Trump utiliza algo más que frases provocadoras para ascender a la nominación republicana. Su posicionamiento deriva de lo que ha comunicado a la base del partido. Les recuerda que juntos transformarán el destino de esa nación porque tienen el alma moldeada con los mismos valores. Por eso, no debería extrañar que este empresario mediático se convierta en presidente de una nación donde para muchos la vida debe girar alrededor del dinero y la fama.
Que una eventual presidencia de Trump pudiera resultar beneficiosa para los intereses globales y de su país es realmente muy dudoso; pero esa discusión es otra. Lo relevante es que cuando se examina el recorrido de su escalada se observa que el detonante principalísimo de su éxito ha sido el marco valorativo de su campaña. Un costado que en general pasa desapercibido en los análisis de opinión. Tal vez por eso resultó problemático proyectar las posibilidades que ahora tiene de ganar la candidatura.
El fenómeno Trump confirma la opinión según la cual en política gana quien promete una concepción de la vida con la cual el pueblo se identifica; o si se quiere: demuestra que trasmitir un ideario moral es un requisito esencial para derrotar al oponente o sustituir a un gobernante; pues las manifestaciones de calle son insuficientes para garantizar el crecimiento electoral o el despegue de un movimiento popular. Sobre todo, el corolario de esa campaña enseña que el cambio político no se logra con estrategias que se reduzcan al mercadeo de un nombre y un apellido; pero tampoco con marchas, mítines y cuñas.
La calle no produce votos ni revoluciones mientras los líderes no comuniquen valores. Una premisa que la oposición venezolana menosprecia. Quizá por eso su prédica no emociona a las grandes mayorías aun cuando la población está enfurecida y peleando sus derechos con sus medios. La gente se percibe sola; comienza a sentirse abandona a su suerte porque no termina de identificarse con el mensaje opositor. Ojalá que los jefes de la MUD descubran que para salir este año y por vía legal de Maduro necesitarán una visión moralizadora de la república y del futuro. Por cierto, una concepción que estarían obligados a mercadear para consensuar; en especial, con aquellos sectores y grupos que se mantienen escépticos o recelan de sus postulados y propuestas.
Sin conexión emocional con el universo valorativo del venezolano es difícil que Maduro salga de Miraflores.

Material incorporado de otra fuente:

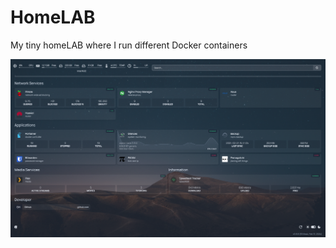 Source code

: # HomeLAB

My tiny homeLAB where I run different Docker containers

![homepage](homepage/pics/homepage_dashboard.png)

A lo mejor, el PSUV y sus aliados del CNE han olfateado esa carencia en el mensaje de sus adversarios y estén pensando suspender las regionales; así le darían un tiro de gracia a la moral de millones. Para Venezuela sería desolador y peligroso que se incumpliera la promesa de salir pacífica y constitucionalmente del presidente en los meses que restan de 2016. En ese escenario: ¿qué pasaría con el capital político de la oposición?